Nine trans people hired to work at Kochi Metro in India have quit in their first week because they could not afford housing. Some were even denied a lease because they are trans.
They were nine of 21 people hired in a special quota program at Kochi Metro Rail (KMRL) in the south western state of Kerala. The program was the country’s first government-led initiative to employ trans people. The trans people were hired to work in the ticketing and cleaning departments starting on June 19.
But they were forced to quit because their salaries were not enough to pay for rent in a safe part of the city.
‘It is difficult for us to get an apartment for rent on our own,’ Raga Ranjini told Times of India.
A cleaning salary is Rs 9000 (USD139.50) per month while ticketing staff make about Rs 10,500 (USD162.80). Rent in Kochi can cost at least Rs11,000.
‘Though there are many vacant houses for rent, the owners refuse to hire it out to us.

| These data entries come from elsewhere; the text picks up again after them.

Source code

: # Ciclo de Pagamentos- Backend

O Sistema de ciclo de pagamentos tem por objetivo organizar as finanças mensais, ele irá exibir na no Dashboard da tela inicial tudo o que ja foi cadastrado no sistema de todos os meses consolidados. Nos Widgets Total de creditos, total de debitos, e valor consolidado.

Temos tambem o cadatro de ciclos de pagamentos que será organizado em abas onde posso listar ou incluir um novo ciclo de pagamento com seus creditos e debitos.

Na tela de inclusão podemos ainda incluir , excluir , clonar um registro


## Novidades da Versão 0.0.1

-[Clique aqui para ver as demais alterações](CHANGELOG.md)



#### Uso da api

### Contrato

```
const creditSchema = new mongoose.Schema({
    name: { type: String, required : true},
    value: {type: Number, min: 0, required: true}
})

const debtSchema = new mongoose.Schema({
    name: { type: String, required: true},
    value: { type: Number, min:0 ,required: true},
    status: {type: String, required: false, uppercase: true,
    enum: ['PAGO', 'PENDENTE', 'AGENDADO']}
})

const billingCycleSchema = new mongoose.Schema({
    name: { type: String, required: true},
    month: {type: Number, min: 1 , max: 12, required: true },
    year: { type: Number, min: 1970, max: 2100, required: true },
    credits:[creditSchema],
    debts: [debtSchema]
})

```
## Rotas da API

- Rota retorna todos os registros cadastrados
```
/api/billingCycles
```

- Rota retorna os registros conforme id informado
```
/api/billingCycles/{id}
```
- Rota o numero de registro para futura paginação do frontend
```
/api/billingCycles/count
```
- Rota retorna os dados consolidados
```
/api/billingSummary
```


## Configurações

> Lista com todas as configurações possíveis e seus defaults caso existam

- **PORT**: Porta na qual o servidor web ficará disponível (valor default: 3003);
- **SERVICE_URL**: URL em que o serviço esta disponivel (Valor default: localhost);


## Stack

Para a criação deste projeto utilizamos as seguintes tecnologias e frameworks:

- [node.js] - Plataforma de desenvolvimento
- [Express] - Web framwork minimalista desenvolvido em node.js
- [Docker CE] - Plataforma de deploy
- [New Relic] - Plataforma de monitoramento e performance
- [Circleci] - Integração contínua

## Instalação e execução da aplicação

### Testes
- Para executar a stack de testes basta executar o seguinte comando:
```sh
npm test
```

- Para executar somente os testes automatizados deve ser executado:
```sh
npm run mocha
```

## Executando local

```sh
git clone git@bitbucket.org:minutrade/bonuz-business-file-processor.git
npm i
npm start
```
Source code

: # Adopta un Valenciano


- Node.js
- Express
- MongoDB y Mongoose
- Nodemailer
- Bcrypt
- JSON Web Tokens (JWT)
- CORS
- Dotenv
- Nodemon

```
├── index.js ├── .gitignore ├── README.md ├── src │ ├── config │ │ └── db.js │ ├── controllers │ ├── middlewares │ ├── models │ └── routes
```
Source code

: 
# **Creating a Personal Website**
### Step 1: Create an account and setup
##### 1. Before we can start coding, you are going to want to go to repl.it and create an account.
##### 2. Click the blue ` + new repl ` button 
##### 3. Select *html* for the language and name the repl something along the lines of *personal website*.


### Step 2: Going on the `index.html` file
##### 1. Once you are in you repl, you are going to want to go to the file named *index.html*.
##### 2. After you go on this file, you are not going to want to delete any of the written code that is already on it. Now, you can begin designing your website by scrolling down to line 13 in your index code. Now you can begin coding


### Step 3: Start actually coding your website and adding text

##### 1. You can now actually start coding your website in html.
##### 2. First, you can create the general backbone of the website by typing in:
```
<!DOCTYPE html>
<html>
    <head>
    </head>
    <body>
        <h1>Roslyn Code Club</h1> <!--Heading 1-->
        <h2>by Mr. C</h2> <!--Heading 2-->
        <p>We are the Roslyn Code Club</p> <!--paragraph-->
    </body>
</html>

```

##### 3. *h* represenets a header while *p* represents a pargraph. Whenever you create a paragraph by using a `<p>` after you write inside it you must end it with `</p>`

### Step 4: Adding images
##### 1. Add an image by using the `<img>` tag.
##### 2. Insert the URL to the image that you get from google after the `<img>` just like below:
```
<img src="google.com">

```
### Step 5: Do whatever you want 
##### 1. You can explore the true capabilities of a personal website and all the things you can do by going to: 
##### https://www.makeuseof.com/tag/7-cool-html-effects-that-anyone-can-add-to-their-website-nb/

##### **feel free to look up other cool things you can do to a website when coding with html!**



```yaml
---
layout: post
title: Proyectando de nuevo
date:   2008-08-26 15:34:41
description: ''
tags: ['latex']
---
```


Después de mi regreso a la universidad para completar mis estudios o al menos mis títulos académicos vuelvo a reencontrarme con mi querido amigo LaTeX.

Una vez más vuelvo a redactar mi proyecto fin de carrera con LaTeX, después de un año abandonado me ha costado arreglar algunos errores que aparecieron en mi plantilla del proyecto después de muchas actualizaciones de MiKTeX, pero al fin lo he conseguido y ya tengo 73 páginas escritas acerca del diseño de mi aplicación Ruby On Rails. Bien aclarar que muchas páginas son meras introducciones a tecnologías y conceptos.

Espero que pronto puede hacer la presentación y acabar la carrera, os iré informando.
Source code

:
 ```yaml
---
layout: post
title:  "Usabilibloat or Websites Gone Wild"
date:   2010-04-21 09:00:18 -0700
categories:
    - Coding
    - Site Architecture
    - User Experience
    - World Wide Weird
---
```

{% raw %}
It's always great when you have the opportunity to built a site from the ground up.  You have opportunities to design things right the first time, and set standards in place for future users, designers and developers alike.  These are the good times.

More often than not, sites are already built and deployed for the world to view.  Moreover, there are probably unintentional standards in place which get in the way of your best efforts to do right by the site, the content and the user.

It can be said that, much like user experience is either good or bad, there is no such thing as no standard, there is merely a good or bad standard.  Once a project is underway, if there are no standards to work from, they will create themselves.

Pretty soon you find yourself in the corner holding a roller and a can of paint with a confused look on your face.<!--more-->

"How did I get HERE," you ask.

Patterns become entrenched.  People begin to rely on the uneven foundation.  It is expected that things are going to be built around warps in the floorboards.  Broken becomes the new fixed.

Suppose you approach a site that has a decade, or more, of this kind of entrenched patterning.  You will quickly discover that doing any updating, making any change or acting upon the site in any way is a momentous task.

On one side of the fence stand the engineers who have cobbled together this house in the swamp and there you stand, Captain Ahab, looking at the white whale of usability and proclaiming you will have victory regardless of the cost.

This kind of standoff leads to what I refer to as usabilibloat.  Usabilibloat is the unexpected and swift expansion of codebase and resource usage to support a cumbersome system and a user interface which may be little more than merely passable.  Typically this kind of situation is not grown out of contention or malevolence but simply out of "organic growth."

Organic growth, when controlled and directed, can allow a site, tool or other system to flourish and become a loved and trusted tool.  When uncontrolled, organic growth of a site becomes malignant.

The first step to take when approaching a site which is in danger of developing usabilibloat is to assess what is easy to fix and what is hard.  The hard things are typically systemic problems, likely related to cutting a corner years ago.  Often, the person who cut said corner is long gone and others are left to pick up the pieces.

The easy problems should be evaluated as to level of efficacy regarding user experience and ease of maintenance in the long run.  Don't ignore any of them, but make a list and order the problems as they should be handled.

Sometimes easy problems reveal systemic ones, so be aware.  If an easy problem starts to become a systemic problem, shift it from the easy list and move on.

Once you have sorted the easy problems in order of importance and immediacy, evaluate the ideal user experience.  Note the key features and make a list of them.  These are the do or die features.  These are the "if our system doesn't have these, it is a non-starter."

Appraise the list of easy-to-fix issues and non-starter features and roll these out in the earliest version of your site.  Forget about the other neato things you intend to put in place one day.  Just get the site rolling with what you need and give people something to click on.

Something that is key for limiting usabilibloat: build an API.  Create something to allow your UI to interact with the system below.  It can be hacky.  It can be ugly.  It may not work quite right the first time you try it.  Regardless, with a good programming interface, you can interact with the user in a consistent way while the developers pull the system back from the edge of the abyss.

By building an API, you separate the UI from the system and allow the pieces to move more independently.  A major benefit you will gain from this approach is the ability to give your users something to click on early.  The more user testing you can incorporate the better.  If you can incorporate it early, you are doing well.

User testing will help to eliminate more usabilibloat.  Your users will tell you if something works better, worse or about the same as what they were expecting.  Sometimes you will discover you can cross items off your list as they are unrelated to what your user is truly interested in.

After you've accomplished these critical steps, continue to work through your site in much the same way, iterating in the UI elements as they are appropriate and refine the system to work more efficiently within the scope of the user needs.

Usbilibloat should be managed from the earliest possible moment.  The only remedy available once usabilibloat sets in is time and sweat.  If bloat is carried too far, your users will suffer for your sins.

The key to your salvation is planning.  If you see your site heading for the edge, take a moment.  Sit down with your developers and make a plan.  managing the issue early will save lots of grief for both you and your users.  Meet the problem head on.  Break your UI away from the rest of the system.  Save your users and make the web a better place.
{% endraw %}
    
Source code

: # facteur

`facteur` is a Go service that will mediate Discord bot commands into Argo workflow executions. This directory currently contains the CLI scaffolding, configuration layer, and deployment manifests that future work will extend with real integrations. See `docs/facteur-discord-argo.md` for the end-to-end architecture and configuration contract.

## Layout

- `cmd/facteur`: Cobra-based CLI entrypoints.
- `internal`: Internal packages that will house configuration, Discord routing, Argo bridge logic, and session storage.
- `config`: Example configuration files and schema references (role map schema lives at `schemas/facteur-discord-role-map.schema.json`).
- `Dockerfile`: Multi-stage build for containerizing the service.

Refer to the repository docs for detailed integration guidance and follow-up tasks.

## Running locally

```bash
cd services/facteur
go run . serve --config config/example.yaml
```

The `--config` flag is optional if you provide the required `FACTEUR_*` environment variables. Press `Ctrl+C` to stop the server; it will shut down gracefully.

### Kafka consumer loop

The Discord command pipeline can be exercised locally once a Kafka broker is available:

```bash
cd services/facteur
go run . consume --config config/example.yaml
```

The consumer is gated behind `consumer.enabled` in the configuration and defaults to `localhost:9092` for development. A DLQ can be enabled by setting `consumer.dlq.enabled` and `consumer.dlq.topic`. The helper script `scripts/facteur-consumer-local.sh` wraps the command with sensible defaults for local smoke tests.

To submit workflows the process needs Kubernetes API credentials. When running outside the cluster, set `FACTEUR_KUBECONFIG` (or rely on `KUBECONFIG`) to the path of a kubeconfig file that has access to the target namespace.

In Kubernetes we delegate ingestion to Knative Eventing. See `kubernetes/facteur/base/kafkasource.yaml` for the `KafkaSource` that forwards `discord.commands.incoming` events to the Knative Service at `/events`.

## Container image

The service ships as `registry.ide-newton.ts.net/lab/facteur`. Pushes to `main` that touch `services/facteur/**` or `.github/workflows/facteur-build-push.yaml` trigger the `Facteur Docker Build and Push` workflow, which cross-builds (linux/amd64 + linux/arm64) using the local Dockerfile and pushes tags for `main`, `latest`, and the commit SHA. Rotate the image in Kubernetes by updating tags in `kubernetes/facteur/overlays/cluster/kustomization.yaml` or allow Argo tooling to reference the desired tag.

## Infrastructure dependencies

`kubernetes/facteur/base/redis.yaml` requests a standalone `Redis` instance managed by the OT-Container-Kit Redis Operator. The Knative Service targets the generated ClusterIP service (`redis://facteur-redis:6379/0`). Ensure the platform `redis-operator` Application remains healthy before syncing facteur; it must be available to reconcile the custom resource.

We’re forced to stay in lodges coughing up over Rs 600 per day. The problem of finding a shelter turned out to be an unexpected issue,’ Sheetal Shyam, a ticketing officer told the Deccan Chronicle.
The trans workers were recruited through the not-for-profit organization Kudumbasree. Many of Kochi Metro’s staff recruited through the Kudumbasree are provided with accommodation. But the trans workers did not qualify for the free accommodation.
Both are working on the same contract jobs and we can only take level-playing action,’ a senior KMRL official said.
‘Our Managing Director (Elias George) has spoken to the (district) collector (and Social Welfare Department). We’re also trying to arrange accommodation through private parties as well through the Social Welfare Department.’
But with the combined efforts of the KMRL and Kudumbashree temporary accommodation has been found for the nine workers.